DATA FOR REVIEW below:
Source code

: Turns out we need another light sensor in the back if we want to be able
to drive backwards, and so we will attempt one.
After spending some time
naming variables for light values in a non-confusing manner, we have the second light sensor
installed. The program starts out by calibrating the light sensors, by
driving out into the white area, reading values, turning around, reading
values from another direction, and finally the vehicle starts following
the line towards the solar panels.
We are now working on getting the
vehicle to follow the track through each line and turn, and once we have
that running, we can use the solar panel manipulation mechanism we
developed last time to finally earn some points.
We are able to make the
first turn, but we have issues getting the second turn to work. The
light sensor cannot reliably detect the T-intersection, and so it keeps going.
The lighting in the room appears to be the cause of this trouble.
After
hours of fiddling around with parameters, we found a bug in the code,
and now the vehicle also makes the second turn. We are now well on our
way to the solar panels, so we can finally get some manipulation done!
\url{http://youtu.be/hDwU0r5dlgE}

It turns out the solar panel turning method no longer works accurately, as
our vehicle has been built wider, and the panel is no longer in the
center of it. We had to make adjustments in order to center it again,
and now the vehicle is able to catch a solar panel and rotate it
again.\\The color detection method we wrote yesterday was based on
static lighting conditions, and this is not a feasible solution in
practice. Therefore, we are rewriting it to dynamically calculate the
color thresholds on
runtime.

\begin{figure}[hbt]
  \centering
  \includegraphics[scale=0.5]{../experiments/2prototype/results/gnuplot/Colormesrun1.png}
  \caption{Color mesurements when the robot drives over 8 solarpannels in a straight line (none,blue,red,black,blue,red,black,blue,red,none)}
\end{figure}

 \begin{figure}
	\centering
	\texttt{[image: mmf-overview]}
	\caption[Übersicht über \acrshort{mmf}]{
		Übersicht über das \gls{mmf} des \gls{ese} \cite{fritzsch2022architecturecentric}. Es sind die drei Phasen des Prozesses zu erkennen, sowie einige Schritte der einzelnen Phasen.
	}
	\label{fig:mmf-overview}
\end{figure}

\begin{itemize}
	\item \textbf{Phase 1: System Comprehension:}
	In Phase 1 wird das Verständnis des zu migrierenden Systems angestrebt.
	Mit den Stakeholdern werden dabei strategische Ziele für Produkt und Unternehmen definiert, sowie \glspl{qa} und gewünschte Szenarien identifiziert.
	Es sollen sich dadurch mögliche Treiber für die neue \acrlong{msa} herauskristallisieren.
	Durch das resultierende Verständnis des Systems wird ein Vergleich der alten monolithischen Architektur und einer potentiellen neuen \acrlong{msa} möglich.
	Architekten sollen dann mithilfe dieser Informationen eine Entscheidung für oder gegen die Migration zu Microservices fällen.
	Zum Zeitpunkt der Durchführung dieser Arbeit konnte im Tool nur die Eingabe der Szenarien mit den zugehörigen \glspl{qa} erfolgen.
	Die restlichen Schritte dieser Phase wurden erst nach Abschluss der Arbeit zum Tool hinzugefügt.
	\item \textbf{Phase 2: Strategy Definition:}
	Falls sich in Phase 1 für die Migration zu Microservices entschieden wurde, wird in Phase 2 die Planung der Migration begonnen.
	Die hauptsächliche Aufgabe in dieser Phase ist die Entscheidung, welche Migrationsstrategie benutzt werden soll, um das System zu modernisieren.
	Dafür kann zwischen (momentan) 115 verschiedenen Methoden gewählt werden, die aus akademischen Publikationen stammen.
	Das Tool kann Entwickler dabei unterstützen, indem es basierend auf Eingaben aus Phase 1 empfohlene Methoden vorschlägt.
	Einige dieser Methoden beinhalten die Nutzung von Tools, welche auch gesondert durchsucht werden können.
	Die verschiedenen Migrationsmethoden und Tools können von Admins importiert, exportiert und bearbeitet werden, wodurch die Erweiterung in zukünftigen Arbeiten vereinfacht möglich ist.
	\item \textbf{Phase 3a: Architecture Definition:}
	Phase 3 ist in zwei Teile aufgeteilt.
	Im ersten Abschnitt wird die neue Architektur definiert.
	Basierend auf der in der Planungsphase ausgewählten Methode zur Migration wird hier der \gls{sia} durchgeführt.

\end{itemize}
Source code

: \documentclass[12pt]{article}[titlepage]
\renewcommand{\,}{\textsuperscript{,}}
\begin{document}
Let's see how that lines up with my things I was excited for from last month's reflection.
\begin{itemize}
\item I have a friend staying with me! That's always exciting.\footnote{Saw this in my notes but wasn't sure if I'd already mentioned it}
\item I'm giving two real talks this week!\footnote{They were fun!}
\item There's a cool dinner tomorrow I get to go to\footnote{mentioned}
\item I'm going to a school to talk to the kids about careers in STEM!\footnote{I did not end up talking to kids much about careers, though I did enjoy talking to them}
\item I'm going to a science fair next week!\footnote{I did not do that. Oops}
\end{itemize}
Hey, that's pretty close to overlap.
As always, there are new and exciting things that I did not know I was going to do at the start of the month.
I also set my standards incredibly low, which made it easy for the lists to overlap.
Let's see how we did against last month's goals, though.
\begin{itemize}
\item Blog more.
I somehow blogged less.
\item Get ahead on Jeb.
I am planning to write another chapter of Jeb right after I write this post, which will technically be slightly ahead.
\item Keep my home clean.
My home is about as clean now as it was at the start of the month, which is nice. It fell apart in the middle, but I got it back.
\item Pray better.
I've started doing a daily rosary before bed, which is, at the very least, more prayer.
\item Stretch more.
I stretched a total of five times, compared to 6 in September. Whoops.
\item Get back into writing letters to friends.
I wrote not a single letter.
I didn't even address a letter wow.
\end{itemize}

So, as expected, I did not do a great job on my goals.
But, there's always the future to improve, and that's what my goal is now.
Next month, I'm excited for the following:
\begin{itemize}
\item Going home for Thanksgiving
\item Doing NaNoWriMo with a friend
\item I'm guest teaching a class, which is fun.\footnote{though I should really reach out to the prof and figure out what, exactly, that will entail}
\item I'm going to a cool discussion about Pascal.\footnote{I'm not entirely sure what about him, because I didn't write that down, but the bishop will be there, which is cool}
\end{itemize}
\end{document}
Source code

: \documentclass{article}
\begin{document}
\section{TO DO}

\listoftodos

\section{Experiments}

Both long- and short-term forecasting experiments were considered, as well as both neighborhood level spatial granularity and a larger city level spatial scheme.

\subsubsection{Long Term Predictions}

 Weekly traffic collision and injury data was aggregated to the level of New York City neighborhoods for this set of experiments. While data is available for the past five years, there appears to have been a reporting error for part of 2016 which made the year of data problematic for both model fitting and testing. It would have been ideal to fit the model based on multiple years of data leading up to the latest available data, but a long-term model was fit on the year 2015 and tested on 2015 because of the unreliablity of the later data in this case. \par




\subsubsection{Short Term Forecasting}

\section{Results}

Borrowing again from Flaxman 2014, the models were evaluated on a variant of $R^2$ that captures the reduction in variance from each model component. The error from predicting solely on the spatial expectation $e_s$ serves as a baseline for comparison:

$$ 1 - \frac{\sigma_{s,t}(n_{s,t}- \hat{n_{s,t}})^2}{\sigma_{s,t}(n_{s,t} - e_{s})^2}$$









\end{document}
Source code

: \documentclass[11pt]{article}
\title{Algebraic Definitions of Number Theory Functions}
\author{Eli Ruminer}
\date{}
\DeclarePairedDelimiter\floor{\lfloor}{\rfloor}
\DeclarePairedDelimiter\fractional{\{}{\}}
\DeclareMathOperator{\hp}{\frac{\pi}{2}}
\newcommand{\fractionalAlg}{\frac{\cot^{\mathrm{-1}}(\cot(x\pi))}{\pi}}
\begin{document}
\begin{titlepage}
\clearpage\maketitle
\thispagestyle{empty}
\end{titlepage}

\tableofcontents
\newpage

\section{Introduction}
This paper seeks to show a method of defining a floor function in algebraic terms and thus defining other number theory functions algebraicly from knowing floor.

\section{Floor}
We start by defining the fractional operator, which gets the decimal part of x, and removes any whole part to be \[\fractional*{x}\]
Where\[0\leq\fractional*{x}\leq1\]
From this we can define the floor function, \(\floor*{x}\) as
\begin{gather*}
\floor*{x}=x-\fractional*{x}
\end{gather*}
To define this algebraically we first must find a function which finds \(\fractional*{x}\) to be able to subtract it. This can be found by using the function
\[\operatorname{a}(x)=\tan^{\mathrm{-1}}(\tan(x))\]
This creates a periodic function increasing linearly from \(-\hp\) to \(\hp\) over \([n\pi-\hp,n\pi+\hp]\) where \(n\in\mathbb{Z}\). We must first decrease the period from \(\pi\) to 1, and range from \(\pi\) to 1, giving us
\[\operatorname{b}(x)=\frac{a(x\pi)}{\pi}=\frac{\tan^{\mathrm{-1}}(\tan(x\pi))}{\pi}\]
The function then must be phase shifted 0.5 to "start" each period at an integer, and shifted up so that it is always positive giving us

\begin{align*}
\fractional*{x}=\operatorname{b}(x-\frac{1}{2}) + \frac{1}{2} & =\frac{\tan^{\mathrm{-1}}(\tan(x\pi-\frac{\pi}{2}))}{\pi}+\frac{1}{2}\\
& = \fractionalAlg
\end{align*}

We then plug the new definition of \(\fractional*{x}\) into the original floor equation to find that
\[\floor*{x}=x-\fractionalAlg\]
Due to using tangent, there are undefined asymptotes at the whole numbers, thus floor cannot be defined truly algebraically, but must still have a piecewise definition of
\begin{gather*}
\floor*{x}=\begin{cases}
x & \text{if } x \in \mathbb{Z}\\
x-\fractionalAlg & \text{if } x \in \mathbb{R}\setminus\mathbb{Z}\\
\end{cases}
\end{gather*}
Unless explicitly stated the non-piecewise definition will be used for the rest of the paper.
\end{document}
End of DATA FOR REVIEW.
**TASK OBJECTIVE**
Return, word for word, the line containing "Due to using" and all lines after it through the last line of the records, and nothing else.

**THE ANSWER**
Due to using tangent, there are undefined asymptotes at the whole numbers, thus floor cannot be defined truly algebraically, but must still have a piecewise definition of
\begin{gather*}
\floor*{x}=\begin{cases}
x & \text{if } x \in \mathbb{Z}\\
x-\fractionalAlg & \text{if } x \in \mathbb{R}\setminus\mathbb{Z}\\
\end{cases}
\end{gather*}
Unless explicitly stated the non-piecewise definition will be used for the rest of the paper.
\end{document}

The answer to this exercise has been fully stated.